Правда, глядя отсюда, я не могу не заметить, что долгая изоляция, усиленная трудностями изучения языка и чтения кириллицы, обусловила расхождение в способах думать, плохое знание на Западе всего того, что заслуживает знакомства, с одной стороны, и закомплексованность мысли в странах, бывших недавно Советским Союзом, — с другой. Это, однако, слишком серьезная и тонкая тема, чтобы обсуждать ее мимоходом.
— Мои типологические штудии… Тут я должен назвать некоторое обстоятельство, не имеющее научного объяснения. Боковая ветвь «типология культуры» — от только что названного ствола. Размышления о методологических проблемах искусствознания не могли обойтись без учета их функциональной стороны. Далее, нетрудно было заметить, что многие места и эпохи обходились без искусствознания вообще — не было ни функции, ни самой деятельности. Группируя во множества различные случаи и культурные ситуации, нетрудно было прийти и к некой обобщенной исторической типологии, а она — в свою очередь — задала вопросы о месте и функционировании самой пластической деятельности, самих артефактов в своем историческом контексте. Как раз в это время западное искусствознание переживало очередной методологический переход от ориентации на текст (формалистические методологии) к ориентации на жизнь текста в контексте. Однако ни работы Т. Кларка начала 1970–х годов, признанные первыми манифестациями «новой истории искусства», ни первая формулировка «институциональной теории искусства» Д. Дикки мне тогда не были доступны и даже не были известны. Логика собственных рассуждений и желание освободиться от традиционного для советского марксизма упрощенного социологического подхода вынудили меня двинуться в сходном направлении.
Не знаю, стоит ли резюмировать эти сочинения — они опубликованы, это во — первых, а во — вторых — сюжет не закрыт, напротив, он становится все более интригующим: продолжение следует…
Изменились ли мои точки зрения? Ю. Лотман как‑то напомнил грустную истину: идеи — товар скоропортящийся. В общефилософском плане это вопрос о кумулятивности знания (или хотя бы гуманитарного знания) вообще. В персональном смысле это вопрос о том, как долго вам кажутся съедобными — без глубокого замораживания — собственные высказывания.

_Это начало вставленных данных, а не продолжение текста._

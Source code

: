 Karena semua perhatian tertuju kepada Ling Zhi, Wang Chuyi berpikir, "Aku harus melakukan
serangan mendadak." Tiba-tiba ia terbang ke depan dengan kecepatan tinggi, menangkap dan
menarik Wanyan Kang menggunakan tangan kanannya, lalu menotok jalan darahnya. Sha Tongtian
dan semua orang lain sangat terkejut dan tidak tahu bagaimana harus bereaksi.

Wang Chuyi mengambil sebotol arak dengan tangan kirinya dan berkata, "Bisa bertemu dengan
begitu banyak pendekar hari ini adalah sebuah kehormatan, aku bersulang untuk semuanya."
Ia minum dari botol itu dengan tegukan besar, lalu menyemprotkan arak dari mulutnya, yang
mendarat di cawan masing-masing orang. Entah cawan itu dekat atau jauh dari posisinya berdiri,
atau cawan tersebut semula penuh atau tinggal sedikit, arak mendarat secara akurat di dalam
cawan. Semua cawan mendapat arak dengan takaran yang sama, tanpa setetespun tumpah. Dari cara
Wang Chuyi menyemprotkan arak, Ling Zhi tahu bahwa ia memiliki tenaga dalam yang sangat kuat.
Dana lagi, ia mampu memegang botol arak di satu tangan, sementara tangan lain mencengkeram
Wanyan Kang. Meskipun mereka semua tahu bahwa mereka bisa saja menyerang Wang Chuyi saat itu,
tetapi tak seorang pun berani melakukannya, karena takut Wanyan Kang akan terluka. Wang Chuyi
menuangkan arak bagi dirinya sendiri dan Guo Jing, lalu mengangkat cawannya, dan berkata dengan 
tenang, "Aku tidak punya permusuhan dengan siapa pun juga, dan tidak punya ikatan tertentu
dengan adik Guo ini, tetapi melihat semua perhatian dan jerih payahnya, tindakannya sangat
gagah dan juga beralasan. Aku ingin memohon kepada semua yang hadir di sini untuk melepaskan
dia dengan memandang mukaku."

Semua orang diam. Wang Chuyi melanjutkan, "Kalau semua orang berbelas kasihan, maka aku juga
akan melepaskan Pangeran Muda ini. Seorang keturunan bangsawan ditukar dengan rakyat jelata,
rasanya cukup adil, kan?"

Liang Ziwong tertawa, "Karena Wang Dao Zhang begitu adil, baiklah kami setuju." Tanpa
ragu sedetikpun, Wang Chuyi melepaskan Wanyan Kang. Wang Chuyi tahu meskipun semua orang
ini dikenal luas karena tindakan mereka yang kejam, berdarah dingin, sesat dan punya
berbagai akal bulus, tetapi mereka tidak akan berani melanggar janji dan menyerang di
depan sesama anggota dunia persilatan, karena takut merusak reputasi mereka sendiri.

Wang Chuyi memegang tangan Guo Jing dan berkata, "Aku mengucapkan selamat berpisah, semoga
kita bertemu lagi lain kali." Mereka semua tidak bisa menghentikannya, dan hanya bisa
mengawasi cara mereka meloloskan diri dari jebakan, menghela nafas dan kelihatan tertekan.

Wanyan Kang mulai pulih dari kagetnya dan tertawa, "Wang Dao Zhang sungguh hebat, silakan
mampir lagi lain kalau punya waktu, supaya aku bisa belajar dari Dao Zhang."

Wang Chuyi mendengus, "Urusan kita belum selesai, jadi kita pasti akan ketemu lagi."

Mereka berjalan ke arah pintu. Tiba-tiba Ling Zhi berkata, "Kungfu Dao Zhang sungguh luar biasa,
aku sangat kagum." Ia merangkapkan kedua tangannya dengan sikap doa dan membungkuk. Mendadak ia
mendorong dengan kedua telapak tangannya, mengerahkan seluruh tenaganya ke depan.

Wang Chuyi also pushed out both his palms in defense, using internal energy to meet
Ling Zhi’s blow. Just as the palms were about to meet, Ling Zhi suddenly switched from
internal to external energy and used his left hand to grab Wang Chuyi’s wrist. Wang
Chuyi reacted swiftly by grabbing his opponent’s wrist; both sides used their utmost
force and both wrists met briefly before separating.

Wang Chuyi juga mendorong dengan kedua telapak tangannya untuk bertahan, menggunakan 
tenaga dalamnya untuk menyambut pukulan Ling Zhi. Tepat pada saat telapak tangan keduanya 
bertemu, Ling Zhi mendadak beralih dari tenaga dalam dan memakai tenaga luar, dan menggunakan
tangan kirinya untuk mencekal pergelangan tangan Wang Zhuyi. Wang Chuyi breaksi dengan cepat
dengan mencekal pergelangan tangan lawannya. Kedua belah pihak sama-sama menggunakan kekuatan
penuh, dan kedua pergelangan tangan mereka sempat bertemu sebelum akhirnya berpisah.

Для некоторых моих статей известным консервантом может служить такое их свойство, что они не содержат радикальных идей, не предлагают революционных стратегий, но только описывают, селектируют и упорядочивают имеющиеся практики. В общем — я продолжаю верить в продуктивность принятых подходов, хотя беспощадно переписал бы многое наново, вооруженный иного формата эрудицией, опытом обдумывания и чувством внутренней свободы, граничащей с интеллектуальной безнаказанностью, — если бы не ленился разогревать вчерашний обед. Но я намерен продолжить обсуждение, и мне грезятся достаточно интересные результаты.

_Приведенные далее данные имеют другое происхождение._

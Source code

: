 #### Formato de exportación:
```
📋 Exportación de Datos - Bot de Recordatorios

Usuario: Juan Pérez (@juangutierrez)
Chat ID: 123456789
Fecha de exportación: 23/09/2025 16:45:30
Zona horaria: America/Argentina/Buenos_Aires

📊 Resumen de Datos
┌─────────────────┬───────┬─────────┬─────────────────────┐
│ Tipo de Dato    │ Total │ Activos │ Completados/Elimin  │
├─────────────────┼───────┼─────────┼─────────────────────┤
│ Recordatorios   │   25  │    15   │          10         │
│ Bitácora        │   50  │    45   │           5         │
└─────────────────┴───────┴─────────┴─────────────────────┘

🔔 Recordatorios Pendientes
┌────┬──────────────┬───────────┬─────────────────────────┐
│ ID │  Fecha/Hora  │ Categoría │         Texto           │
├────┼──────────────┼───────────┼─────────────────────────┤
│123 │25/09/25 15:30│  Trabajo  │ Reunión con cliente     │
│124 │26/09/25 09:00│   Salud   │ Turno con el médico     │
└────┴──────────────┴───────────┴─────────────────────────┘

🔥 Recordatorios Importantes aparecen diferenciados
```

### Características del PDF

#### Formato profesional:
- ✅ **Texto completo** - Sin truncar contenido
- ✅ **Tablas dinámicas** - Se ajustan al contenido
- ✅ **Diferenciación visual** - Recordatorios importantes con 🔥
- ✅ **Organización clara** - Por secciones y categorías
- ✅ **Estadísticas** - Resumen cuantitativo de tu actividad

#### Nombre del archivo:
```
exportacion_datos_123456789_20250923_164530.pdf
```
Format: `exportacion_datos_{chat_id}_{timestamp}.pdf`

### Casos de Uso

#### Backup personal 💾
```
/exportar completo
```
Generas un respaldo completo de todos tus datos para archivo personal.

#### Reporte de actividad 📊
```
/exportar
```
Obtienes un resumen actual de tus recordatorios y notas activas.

— Семидесятые и восьмидесятые… Каждый Ваш вопрос просится на хорошую монографию. Отвечая на предыдущие вопросы, я невольно затрагивал семидесятые и восьмидесятые годы. К тому же восьмидесятые, как известно, надо разделить на два, так как с середины десятилетия начался обвал.
Стагнация — термин сначала затертый, а затем полузабытый, так как быстротекущая история нуждалась в более энергичных словах. Но он хорошо описывал положение вещей. После хрущевских импровизаций, грозивших раскачать систему, и постхрущевского аппаратного контрудара наступила пора некоторого равновесия. Иногда кажется, что консервация наличного положения вещей заботила систему больше всего. Было неявно институционализировано даже «подпольное искусство» — подполье давили и преследовали, но задавить не могли, так и остановилось дело на полпути: организовали московский «профсоюз графиков» или как там он назывался, туда собрали «неофициальных» художников, чтобы следить, если нет сил уничтожить, в мастерские допускали прогрессивных и просто денежных иностранцев: покупайте, пожалуйста, только платите в советскую казну, — как говорил мой друг, художник — диссидент, абстракционист, бунтарь и Герой Советского Союза Алексей Тяпушкин, за доллары у нас разрешалось фотографировать даже пытки. Кстати о диссидентах — при Сталине хватило бы одного дня, чтобы диссидентское движение исчезло, как рассветный туман. Дряблая власть на это уже не решалась.